A FIRESIDE CONVERSATION WITH CHRISTIAN STEARRY

We're starting this week off  proper with a nice chat with artist and skateboarder Christian Stearry. You can see his work IRL on March 12th at the new Northern Contemporary gallery on Queen West here in Toronto

All artworks by Christian Stearry Copyright 2016

All artworks by Christian Stearry

Copyright 2016

Can you introduce yourself and your work quickly? 

I'm Christian Stearry and I'm a skateboarder and artist based out of Toronto. I work as a cook to pay my rent.


Obviously your work has been very much defined by your experiences as a skateboarder - do you think that skateboarding has shifted the way that you make your art as well (in terms of process)?
 

Skateboarding has definitely had a deep influence on me as an artist as well as the way I interact with my community. It supplied me with a subject matter that I won't become tired with. It's also provided me with a whole culture of imagery, music, performance and character. It was the first group I wanted to be a part of, and is still the only group I want to be a part of.

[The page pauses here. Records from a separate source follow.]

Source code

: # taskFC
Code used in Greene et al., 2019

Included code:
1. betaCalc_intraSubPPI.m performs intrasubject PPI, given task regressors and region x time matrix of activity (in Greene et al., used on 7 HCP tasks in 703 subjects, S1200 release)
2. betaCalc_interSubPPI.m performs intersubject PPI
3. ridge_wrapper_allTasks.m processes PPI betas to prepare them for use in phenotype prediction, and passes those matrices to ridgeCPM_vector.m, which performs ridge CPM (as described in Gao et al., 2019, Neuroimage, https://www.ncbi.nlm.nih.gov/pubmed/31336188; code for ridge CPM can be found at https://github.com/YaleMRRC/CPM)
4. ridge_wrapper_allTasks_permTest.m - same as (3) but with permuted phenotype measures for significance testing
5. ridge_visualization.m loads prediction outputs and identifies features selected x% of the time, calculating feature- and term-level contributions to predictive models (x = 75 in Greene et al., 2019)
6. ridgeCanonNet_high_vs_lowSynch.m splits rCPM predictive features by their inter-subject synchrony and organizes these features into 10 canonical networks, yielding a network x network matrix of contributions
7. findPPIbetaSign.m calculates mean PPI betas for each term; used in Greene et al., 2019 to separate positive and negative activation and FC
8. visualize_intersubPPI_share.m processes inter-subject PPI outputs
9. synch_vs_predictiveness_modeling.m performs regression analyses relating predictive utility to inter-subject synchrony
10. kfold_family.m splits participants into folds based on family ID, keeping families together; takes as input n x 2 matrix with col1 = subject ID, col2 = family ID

As far as my process I think it's only been effected in the sense that I'd rather be skating - it has been streamlined. 
Skateboarding's proximity to graffiti and tattooing have definitely played a role in how my process has developed as well.
 

What is your favourite way to show your work? 

It's weird, the internet, particularly Flickr, was my first format for showing work and that platform I think has had a powerful effect on how I make my work. I rarely make paintings that are too big to fit in a standard photo scanner. Also It's easier to get away with the white backgrounds on the internet. Also computer screen kind of works like a frame. I wouldn't say this is my favourite way to present work but it is the most effective.

Ideally I'd like to have my work framed, with a white matte and viewed in person. I do work with paint entirely, and there are textures that get lost through the computer screen.
 

Following that - do you think it lives best as a zine or as a painting on a wall? 

I love zines as a way to share work, and I have been increasingly jaded by the unending, inconsequential flood of the internet. That being said zines are too Lo-Fi and inefficient cost wise to really properly share my work. I guess the better question would be Zines versus Tumblr, cause work is always better in real life.


Do you think your work is engaging with any specific periods from Art History? Or do you think that it’s more closely related to the history of commercial illustration (not that these are necessarily separate entities)?

I think commercial illustration was definitely what got me hooked, things like skate graphics, Spongebob Squarepants, Pokemon, DBZ- you know cartoons, comics and trading cards. They planted that seed when I was a kid. When I got a bit older and became "Counter-Cultural" I got more interested in a more "artist" like way of approaching work, but was still caught up in a thing that was presented to me by a group.

In the last 6 months to a year I've been going to the library or used bookstores and trying to broaden my art knowledge. I'm reading a book on American Realism now and I've also become interested in the works of Alex Katz.


I know that you’ve been focusing on perfecting your drawing of figures/anatomy - has this changed your work in any major way? 

Hugely! It's changed the way I look at things, and changed the way I compose my images, it's changed my understanding of lines. I used to do cartoony things, particularly to avoid getting forms correct, but studying figures has strengthened my work for sure. I look at shape now rather than just line, and a better understanding of shape effects your understanding of light, and light is everything! I don't have any formal art training and I think it's important to try to push forward to avoid a rut.


I know that you’re good friends with a bunch of photographers - do you think that there’s a crossover between your work as a painter and the works of photographers like Dimitri Karakostas and Reilly Hodgson?

Their influence on me is massive but I'm not sure exactly how to talk about it! I think mostly the way they capture their own lives in a way that has a dual purpose of being auto-biographical, but also readable for people that aren't a part of their "In" crowd. I guess that candid, documentarian mindset has seeped into me.